Like all summaries of evidence, the recommendations are only as good as the evidence that has been synthesised. Relatively little evidence exists on improving health outcomes. For example, the summary table on promoting prevention has nine “improvement initiatives,” which include interventions such as opportunistic advice, self help programmes and websites, and mass media campaigns. The authors conclude that such initiatives may improve process measures and intermediate health outcomes such as smoking and alcohol consumption, as well as other health behaviours. Another limitation is that the evidence base largely comprises studies with short durations of follow-up. It is therefore hard to know whether interventions have a sustained influence over time or whether their effects become attenuated, particularly in the absence of continuing interventions.

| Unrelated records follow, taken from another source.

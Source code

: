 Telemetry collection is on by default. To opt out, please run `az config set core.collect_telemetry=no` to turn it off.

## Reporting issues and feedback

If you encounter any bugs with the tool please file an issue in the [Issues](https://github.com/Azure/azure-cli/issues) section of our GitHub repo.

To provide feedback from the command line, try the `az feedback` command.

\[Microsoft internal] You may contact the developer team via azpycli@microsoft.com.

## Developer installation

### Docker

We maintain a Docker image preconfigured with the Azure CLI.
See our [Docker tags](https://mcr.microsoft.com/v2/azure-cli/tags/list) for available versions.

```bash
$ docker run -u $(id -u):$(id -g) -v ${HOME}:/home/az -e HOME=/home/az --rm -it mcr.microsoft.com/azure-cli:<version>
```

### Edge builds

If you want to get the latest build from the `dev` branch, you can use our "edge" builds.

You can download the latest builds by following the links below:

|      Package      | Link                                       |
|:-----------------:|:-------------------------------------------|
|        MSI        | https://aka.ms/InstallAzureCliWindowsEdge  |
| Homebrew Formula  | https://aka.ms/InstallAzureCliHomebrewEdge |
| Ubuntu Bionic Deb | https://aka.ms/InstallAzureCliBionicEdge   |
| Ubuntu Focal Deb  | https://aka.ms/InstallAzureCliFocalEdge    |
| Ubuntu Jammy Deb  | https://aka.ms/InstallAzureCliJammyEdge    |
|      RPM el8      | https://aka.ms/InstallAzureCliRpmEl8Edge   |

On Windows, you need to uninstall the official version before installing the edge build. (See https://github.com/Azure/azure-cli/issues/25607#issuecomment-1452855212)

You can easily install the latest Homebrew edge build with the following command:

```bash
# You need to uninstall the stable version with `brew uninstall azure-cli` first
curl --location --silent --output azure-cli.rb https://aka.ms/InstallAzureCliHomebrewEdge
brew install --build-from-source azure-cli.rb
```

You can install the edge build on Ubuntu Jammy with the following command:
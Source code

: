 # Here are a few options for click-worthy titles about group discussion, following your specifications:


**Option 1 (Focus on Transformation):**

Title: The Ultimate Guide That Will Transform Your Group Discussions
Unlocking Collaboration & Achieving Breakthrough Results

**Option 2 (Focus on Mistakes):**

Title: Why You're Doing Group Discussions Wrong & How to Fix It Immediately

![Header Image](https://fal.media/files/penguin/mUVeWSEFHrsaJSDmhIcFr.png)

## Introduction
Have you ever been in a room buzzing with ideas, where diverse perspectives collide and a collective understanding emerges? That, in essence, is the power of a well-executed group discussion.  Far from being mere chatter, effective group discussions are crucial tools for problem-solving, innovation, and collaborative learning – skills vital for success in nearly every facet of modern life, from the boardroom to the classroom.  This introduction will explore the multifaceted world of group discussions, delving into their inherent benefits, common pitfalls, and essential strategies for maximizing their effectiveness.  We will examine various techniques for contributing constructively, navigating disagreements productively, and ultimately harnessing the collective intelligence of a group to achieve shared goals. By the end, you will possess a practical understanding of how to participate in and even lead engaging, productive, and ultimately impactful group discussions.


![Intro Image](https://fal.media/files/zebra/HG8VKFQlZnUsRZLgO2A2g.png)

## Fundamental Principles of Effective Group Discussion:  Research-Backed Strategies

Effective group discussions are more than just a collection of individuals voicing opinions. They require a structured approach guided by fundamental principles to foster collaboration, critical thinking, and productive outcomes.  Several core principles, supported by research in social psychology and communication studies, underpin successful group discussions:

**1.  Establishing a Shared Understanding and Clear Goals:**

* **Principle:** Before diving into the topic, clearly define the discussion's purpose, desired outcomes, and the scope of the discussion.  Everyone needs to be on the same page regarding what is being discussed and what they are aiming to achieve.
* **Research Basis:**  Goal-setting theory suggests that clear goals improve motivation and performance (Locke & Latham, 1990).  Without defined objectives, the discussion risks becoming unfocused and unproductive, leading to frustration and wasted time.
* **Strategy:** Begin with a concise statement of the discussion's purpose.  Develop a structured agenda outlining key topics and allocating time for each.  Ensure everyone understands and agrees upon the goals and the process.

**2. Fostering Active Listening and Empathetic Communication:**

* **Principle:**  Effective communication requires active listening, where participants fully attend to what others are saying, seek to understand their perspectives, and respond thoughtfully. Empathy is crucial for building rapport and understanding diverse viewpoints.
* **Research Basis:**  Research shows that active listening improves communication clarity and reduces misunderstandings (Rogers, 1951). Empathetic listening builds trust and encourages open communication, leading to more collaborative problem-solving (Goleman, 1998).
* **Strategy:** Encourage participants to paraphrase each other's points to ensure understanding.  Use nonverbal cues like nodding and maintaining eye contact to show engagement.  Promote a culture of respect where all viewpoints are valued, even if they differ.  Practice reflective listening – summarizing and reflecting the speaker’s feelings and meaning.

Other issues arise also. It is difficult to determine effect sizes because little quantifiable data are presented, either in relative or absolute terms. The quality of evidence in relation to observational or experimental studies is not made sufficiently clear, so the likelihood of bias is difficult to judge. Lastly, some of the domains seem to overlap—for example, “improving information and understanding” for patients and “supporting shared decision-making” have much in common. These shortcomings are almost inevitable, when many of the interventions are multifaceted, are aimed at patients and professionals simultaneously, and are intended to influence the process of care that health professionals provide and the outcome of care that patients experience as a consequence. Rather than being a criticism of the authors’ approach, it is an acknowledgment of how challenging it is to summarise complex evidence into a neat digestible format.

Who should read these recommendations? The reviews are relevant to a broad range of constituencies that are concerned with health. These include policymakers who need to commission cost effective services with an established evidence base; funding organisations that need to be targeting areas where the evidence base is incomplete or poor; patient advocacy and service user groups that need to recommend effective and cost effective interventions to their members; and educational organisations at undergraduate and postgraduate level that need to direct students to these reviews as important summaries of the current evidence base on person centred care.

The National Voices’ initiative democratises evidence and encourages patient advocacy groups to consider and use systematic reviews of research as part of their recommendations for service users and health policy makers. The next iteration of reviews might provide more digestible formats and quantifiable recommendations that include the trade offs that patients may want to discuss with their healthcare providers.

The initiative also highlights the importance of involving patients in setting research agendas and priorities. For example, little evidence exists on patients’ views, experiences, and preferences regarding interventions for chronic pelvic pain.1 Our goal should be the sharing and prioritising of research topics that engage patients, clinicians, and researchers, and that have arisen from a systematic assessment of existing evidence.2 3

Notes

Cite this as: BMJ 2014;349:g4855

Footnotes

  • Competing interests: We have read and understood BMJ policy on declaration of interests and declare the following interests: none.

  • Provenance and peer review: Commissioned; not externally peer reviewed.